Tender Venison Cubes with Green Peppers, Onions & Tomatoes

Tender pieces of venison simmered with green peppers, onions and tomatoes. Simple, hearty & delicious.
Prep Time 10 mins
Cook Time 2 hrs 20 mins
Course dinner
Servings 6


  • Dutch oven or heavy pot


  • 1 tablespoon olive oil, ghee or cooking oil
  • 2 pounds venison cubes
  • salt & pepper to season meat
  • 1 large onion chopped
  • 1/2 cup broth, stock OR red wine vegetable, chicken, beef - whichever works
  • 28 ounce can crushed tomatoes
  • 3 large green peppers chopped
  • 2 teaspoon paprika preferably good quality
  • 2 teaspoon parsley dried
  • 1 teaspoon smoked paprika
  • 1 teaspoon garlic powder
  • 1 teaspoon salt
  • 1/2 teaspoon red pepper flaked dried
  • 1/8 teaspoon black pepper
  • rice, salt & pepper to serve


  • Heat oil in dutch oven or heavy pot over medium high / high heat.
  • Salt & pepper venison cubes.

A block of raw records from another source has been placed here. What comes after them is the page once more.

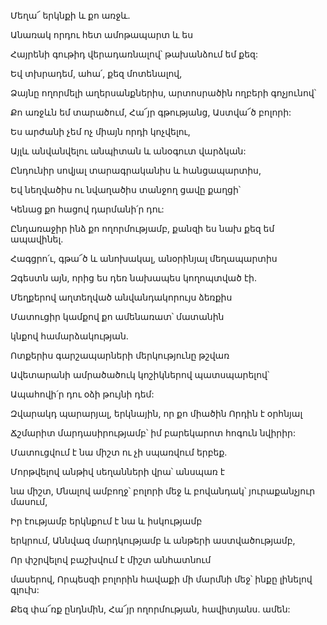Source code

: Մեղա՜ երկնքի և քո առջև.


Անառակ որդու հետ ամոթապարտ և ես


Հայրենի գութիդ վերադառնալով՝ թախանձում եմ քեզ:


Եվ տխրադեմ, ահա՛, քեզ մոտենալով,


Ձայնը ողորմելի աղերսանքներիս, արտոսրածին ողբերի գոչյունով՝


Քո առջևն եմ տարածում, Հա՜յր գթությանց, Աստվա՜ծ բոլորի:


Ես արժանի չեմ ոչ միայն որդի կոչվելու,


Այլև անվանվելու անպիտան և անօգուտ վարձկան:


Ընդունիր սովյալ տարագրականիս և հանցապարտիս,


Եվ նեղվածիս ու նվաղածիս տանջող ցավը քաղցի՝


Կենաց քո հացով դարմանի՛ր դու:


Ընդառաջիր ինձ քո ողորմությամբ, քանզի ես նախ քեզ եմ ապավինել.


Հագցրո՛ւ, գթա՜ծ և անոխակալ, անօրինյալ մեղապարտիս


Զգեստն այն, որից ես դեռ նախապես կողոպտված էի.


Մեղքերով աղտեղված անվանդակորույս ձեռքիս


Մատուցիր կամքով քո ամենառատ՝ մատանին


կնքով համարձակության.


Ոտքերիս գարշապարների մերկությունը թշվառ


Ավետարանի ամրածածուկ կոշիկներով պատսպարելով՝


Ապահովի՛ր դու օձի թույնի դեմ:


Զվարակդ պարարյալ, երկնային, որ քո միածին Որդին է օրհնյալ


Ճշմարիտ մարդասիրությամբ՝ իմ բարեկարոտ հոգուն նվիրիր:


Մատուցվում է նա միշտ ու չի սպառվում երբեք.


Մորթվելով անթիվ սեղանների վրա՝ անսպառ է


նա միշտ, Մնալով ամբողջ՝ բոլորի մեջ և բովանդակ՝ յուրաքանչյուր մասում,


Իր էությամբ երկնքում է նա և իսկությամբ


երկրում, Աննվազ մարդկությամբ և անթերի աստվածությամբ,


Որ փշրվելով բաշխվում է միշտ անհատնում


մասերով, Որպեսզի բոլորին հավաքի մի մարմնի մեջ՝ ինքը լինելով գլուխ:


Քեզ փա՜ռք ընդնմին, Հա՜յր ողորմության, հավիտյանս. ամեն:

Add to pot. Brown meat on all sides.
  • Remove venison, set aside.
  • Reduce heat to medium. Add onions to pot. Add a drizzle of more oil if needed. Saute until translucent and tender.
  • Add broth/stock/wine to pot. Deglaze (scrape and mix any bits of onion or meat - use wood or plastic utensil if using an enameled dutch oven)
  • Add meat, crushed tomatoes, green peppers, paprikas, garlic, parsley, salt, red & black pepper to pot.
  • Stir & bring all ingredients to a simmer. Reduce heat to medium low & cover.
  • Continue to simmer, stirring occasionally, until meat is tender (you're looking at an 1 1/2 to 2 hours.) Keep ingredients at a gentle simmer, not a bubbling boil.
  • Remove from heat. Salt & pepper to taste. Serve over white rice. Enjoy!